---- Material provided

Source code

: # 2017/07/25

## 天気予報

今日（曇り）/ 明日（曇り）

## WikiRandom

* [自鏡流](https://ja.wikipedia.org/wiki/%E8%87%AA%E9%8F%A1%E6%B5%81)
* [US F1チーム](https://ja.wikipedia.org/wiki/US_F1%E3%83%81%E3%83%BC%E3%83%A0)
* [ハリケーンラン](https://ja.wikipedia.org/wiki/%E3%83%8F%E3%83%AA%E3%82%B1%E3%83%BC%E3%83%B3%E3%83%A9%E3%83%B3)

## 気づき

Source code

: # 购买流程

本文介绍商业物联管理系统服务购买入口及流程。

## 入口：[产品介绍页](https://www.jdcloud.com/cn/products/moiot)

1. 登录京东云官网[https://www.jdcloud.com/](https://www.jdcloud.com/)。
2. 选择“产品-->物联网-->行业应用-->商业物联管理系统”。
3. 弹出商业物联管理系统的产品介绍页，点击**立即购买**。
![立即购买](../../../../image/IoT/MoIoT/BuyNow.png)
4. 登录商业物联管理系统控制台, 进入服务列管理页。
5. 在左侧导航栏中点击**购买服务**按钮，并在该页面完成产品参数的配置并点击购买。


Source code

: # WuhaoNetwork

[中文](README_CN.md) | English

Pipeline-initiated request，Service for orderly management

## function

--------

Work instruction: Check each line of the data above for the string "https", and copy the ones that have it.

Response area:
* [自鏡流](https://ja.wikipedia.org/wiki/%E8%87%AA%E9%8F%A1%E6%B5%81)
* [US F1チーム](https://ja.wikipedia.org/wiki/US_F1%E3%83%81%E3%83%BC%E3%83%A0)
* [ハリケーンラン](https://ja.wikipedia.org/wiki/%E3%83%8F%E3%83%AA%E3%82%B1%E3%83%BC%E3%83%B3%E3%83%A9%E3%83%B3)
## 入口：[产品介绍页](https://www.jdcloud.com/cn/products/moiot)
1. 登录京东云官网[https://www.jdcloud.com/](https://www.jdcloud.com/)。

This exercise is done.